Saved entries |
┌──

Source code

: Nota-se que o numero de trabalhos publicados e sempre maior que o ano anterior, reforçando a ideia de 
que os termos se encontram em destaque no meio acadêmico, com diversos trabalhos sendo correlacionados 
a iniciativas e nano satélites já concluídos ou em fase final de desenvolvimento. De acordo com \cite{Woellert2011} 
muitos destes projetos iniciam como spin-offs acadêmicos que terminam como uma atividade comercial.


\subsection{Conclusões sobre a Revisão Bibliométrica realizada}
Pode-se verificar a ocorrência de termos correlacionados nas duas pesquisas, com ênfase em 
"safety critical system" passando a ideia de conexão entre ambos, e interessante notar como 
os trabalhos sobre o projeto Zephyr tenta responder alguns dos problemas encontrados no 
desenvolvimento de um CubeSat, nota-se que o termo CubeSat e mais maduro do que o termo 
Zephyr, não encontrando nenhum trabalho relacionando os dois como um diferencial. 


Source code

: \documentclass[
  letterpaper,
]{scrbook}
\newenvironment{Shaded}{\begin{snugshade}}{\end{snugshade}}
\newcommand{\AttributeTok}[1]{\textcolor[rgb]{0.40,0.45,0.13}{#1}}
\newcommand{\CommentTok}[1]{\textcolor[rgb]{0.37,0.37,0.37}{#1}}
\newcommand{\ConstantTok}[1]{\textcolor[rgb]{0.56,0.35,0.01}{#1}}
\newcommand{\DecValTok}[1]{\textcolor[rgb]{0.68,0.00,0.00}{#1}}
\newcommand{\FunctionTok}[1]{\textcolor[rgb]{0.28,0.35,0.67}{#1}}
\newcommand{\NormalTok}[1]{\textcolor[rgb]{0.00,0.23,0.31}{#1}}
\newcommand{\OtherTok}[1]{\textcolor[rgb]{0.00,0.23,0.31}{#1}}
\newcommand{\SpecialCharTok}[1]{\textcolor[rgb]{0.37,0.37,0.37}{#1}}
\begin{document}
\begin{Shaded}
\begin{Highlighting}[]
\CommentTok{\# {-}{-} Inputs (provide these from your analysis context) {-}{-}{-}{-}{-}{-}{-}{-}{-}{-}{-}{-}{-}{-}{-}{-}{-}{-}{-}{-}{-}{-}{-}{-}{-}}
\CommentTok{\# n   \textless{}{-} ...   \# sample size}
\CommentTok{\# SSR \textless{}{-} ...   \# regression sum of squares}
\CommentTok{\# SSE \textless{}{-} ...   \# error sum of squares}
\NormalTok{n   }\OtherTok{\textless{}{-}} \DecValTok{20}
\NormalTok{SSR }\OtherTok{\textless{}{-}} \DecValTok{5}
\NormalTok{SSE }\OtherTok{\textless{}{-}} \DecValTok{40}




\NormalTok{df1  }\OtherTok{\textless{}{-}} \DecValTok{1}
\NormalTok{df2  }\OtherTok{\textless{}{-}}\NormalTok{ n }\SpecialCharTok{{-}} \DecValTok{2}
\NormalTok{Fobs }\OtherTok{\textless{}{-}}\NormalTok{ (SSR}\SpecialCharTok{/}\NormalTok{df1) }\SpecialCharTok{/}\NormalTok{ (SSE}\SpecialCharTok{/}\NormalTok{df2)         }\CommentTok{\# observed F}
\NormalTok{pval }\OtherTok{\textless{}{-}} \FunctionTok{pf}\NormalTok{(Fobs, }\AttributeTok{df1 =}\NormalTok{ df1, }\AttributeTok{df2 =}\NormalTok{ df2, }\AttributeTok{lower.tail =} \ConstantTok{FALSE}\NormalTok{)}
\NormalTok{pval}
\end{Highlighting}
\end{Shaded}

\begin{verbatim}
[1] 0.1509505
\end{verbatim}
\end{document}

└──

ASSIGNED TASK | The answer must reproduce all of the entries exactly.

RESULT OF THIS EXERCISE |
Source code

: Nota-se que o numero de trabalhos publicados e sempre maior que o ano anterior, reforçando a ideia de 
que os termos se encontram em destaque no meio acadêmico, com diversos trabalhos sendo correlacionados 
a iniciativas e nano satélites já concluídos ou em fase final de desenvolvimento. De acordo com \cite{Woellert2011} 
muitos destes projetos iniciam como spin-offs acadêmicos que terminam como uma atividade comercial.


\subsection{Conclusões sobre a Revisão Bibliométrica realizada}
Pode-se verificar a ocorrência de termos correlacionados nas duas pesquisas, com ênfase em 
"safety critical system" passando a ideia de conexão entre ambos, e interessante notar como 
os trabalhos sobre o projeto Zephyr tenta responder alguns dos problemas encontrados no 
desenvolvimento de um CubeSat, nota-se que o termo CubeSat e mais maduro do que o termo 
Zephyr, não encontrando nenhum trabalho relacionando os dois como um diferencial. 


Source code

: \documentclass[
  letterpaper,
]{scrbook}
\newenvironment{Shaded}{\begin{snugshade}}{\end{snugshade}}
\newcommand{\AttributeTok}[1]{\textcolor[rgb]{0.40,0.45,0.13}{#1}}
\newcommand{\CommentTok}[1]{\textcolor[rgb]{0.37,0.37,0.37}{#1}}
\newcommand{\ConstantTok}[1]{\textcolor[rgb]{0.56,0.35,0.01}{#1}}
\newcommand{\DecValTok}[1]{\textcolor[rgb]{0.68,0.00,0.00}{#1}}
\newcommand{\FunctionTok}[1]{\textcolor[rgb]{0.28,0.35,0.67}{#1}}
\newcommand{\NormalTok}[1]{\textcolor[rgb]{0.00,0.23,0.31}{#1}}
\newcommand{\OtherTok}[1]{\textcolor[rgb]{0.00,0.23,0.31}{#1}}
\newcommand{\SpecialCharTok}[1]{\textcolor[rgb]{0.37,0.37,0.37}{#1}}
\begin{document}
\begin{Shaded}
\begin{Highlighting}[]
\CommentTok{\# {-}{-} Inputs (provide these from your analysis context) {-}{-}{-}{-}{-}{-}{-}{-}{-}{-}{-}{-}{-}{-}{-}{-}{-}{-}{-}{-}{-}{-}{-}{-}{-}}
\CommentTok{\# n   \textless{}{-} ...   \# sample size}
\CommentTok{\# SSR \textless{}{-} ...   \# regression sum of squares}
\CommentTok{\# SSE \textless{}{-} ...   \# error sum of squares}
\NormalTok{n   }\OtherTok{\textless{}{-}} \DecValTok{20}
\NormalTok{SSR }\OtherTok{\textless{}{-}} \DecValTok{5}
\NormalTok{SSE }\OtherTok{\textless{}{-}} \DecValTok{40}




\NormalTok{df1  }\OtherTok{\textless{}{-}} \DecValTok{1}
\NormalTok{df2  }\OtherTok{\textless{}{-}}\NormalTok{ n }\SpecialCharTok{{-}} \DecValTok{2}
\NormalTok{Fobs }\OtherTok{\textless{}{-}}\NormalTok{ (SSR}\SpecialCharTok{/}\NormalTok{df1) }\SpecialCharTok{/}\NormalTok{ (SSE}\SpecialCharTok{/}\NormalTok{df2)         }\CommentTok{\# observed F}
\NormalTok{pval }\OtherTok{\textless{}{-}} \FunctionTok{pf}\NormalTok{(Fobs, }\AttributeTok{df1 =}\NormalTok{ df1, }\AttributeTok{df2 =}\NormalTok{ df2, }\AttributeTok{lower.tail =} \ConstantTok{FALSE}\NormalTok{)}
\NormalTok{pval}
\end{Highlighting}
\end{Shaded}

\begin{verbatim}
[1] 0.1509505
\end{verbatim}
\end{document}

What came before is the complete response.